[Source records]
━━━━━━━━━━
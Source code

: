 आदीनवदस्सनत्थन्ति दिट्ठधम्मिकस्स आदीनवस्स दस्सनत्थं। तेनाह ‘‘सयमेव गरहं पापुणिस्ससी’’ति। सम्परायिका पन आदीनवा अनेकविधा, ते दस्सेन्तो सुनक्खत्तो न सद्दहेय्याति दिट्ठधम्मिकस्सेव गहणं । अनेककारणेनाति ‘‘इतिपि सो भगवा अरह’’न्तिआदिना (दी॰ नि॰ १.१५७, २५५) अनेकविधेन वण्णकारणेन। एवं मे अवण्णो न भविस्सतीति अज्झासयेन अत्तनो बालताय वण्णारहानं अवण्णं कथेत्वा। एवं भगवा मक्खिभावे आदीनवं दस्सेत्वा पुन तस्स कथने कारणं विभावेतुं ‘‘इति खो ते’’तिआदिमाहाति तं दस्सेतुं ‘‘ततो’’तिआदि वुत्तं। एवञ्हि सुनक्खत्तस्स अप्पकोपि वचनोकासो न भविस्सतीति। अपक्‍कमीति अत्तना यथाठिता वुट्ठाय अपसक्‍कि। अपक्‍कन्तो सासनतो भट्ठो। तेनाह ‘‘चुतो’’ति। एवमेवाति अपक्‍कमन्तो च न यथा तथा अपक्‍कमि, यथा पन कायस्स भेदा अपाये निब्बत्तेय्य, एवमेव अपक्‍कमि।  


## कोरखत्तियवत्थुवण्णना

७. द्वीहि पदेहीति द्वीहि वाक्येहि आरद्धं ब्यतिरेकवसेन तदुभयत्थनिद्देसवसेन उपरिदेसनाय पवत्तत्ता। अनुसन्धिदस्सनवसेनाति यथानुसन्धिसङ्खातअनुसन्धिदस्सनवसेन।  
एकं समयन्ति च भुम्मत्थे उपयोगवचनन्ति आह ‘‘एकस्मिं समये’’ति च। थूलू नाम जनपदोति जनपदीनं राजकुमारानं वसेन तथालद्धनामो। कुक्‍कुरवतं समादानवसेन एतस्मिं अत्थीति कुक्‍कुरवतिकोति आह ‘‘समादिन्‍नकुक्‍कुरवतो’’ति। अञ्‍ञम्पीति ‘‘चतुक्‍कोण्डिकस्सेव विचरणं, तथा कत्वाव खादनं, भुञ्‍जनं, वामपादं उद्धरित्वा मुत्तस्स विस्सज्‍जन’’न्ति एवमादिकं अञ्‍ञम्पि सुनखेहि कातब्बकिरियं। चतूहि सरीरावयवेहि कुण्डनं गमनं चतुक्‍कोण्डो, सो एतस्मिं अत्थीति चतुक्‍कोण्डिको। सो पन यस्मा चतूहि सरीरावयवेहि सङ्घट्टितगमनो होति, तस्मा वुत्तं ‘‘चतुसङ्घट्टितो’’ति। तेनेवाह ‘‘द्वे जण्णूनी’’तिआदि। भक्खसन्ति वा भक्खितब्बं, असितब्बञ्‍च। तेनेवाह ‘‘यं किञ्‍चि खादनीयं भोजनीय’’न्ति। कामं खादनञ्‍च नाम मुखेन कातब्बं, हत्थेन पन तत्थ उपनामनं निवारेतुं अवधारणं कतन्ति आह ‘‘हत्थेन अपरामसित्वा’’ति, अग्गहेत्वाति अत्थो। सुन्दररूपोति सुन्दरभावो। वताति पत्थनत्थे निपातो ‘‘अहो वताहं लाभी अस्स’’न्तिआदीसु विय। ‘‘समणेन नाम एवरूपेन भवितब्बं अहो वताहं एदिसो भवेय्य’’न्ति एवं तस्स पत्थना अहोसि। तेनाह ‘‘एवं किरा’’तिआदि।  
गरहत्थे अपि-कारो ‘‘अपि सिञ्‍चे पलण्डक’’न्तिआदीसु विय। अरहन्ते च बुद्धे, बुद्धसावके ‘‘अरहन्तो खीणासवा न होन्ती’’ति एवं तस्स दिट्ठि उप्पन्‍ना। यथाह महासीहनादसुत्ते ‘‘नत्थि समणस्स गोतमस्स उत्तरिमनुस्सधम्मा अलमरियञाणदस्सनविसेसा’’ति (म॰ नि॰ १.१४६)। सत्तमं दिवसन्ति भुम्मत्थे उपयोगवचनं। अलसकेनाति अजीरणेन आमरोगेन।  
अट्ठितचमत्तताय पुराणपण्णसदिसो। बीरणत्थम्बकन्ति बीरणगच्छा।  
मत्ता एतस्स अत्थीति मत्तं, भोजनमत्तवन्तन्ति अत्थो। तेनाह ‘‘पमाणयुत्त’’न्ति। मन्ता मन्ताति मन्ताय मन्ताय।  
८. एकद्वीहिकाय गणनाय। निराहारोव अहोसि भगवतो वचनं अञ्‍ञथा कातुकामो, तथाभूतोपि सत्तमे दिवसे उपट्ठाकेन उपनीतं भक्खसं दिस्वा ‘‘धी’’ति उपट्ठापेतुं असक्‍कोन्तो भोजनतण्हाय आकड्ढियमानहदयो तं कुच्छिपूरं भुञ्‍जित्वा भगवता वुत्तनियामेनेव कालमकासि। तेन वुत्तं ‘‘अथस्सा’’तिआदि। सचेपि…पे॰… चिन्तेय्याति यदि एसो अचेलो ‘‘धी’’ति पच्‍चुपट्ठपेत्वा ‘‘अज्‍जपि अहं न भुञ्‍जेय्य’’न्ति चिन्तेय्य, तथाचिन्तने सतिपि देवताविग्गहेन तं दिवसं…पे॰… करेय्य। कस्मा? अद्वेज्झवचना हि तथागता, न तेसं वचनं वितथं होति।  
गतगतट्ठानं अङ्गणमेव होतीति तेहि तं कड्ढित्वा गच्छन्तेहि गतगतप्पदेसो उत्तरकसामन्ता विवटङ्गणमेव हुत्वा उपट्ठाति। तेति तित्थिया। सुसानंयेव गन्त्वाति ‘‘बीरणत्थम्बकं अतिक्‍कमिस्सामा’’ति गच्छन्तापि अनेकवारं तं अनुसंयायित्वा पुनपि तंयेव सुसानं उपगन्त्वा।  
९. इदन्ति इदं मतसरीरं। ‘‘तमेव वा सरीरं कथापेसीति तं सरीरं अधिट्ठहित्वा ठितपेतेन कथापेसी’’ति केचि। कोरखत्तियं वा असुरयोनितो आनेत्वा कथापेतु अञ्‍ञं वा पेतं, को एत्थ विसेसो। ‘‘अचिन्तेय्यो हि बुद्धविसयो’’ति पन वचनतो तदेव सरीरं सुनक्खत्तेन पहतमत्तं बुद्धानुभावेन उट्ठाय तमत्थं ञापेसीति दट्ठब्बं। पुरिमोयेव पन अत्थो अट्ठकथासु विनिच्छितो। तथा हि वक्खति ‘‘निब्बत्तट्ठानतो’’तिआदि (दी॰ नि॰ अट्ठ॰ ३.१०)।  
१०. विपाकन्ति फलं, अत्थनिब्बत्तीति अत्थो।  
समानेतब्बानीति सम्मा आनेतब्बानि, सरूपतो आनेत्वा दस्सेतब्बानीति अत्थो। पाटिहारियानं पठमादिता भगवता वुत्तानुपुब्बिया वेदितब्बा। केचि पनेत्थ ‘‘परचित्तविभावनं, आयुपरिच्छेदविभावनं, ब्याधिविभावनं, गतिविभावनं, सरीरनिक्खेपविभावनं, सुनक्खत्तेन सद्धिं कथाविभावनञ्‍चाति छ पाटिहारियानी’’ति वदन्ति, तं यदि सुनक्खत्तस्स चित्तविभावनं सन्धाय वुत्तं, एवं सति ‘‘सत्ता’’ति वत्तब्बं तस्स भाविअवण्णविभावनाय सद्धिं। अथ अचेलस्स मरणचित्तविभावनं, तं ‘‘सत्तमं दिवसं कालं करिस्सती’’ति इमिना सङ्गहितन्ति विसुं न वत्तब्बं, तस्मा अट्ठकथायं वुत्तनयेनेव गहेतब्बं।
━━━━━━━━━━
What is needed:
Would you repeat, exactly and with nothing added, every line from the line containing "९. इदन्ति इदं" through the last line of the records above?

Result of the exercise:
९. इदन्ति इदं मतसरीरं। ‘‘तमेव वा सरीरं कथापेसीति तं सरीरं अधिट्ठहित्वा ठितपेतेन कथापेसी’’ति केचि। कोरखत्तियं वा असुरयोनितो आनेत्वा कथापेतु अञ्‍ञं वा पेतं, को एत्थ विसेसो। ‘‘अचिन्तेय्यो हि बुद्धविसयो’’ति पन वचनतो तदेव सरीरं सुनक्खत्तेन पहतमत्तं बुद्धानुभावेन उट्ठाय तमत्थं ञापेसीति दट्ठब्बं। पुरिमोयेव पन अत्थो अट्ठकथासु विनिच्छितो। तथा हि वक्खति ‘‘निब्बत्तट्ठानतो’’तिआदि (दी॰ नि॰ अट्ठ॰ ३.१०)।  
१०. विपाकन्ति फलं, अत्थनिब्बत्तीति अत्थो।  
समानेतब्बानीति सम्मा आनेतब्बानि, सरूपतो आनेत्वा दस्सेतब्बानीति अत्थो। पाटिहारियानं पठमादिता भगवता वुत्तानुपुब्बिया वेदितब्बा। केचि पनेत्थ ‘‘परचित्तविभावनं, आयुपरिच्छेदविभावनं, ब्याधिविभावनं, गतिविभावनं, सरीरनिक्खेपविभावनं, सुनक्खत्तेन सद्धिं कथाविभावनञ्‍चाति छ पाटिहारियानी’’ति वदन्ति, तं यदि सुनक्खत्तस्स चित्तविभावनं सन्धाय वुत्तं, एवं सति ‘‘सत्ता’’ति वत्तब्बं तस्स भाविअवण्णविभावनाय सद्धिं। अथ अचेलस्स मरणचित्तविभावनं, तं ‘‘सत्तमं दिवसं कालं करिस्सती’’ति इमिना सङ्गहितन्ति विसुं न वत्तब्बं, तस्मा अट्ठकथायं वुत्तनयेनेव गहेतब्बं।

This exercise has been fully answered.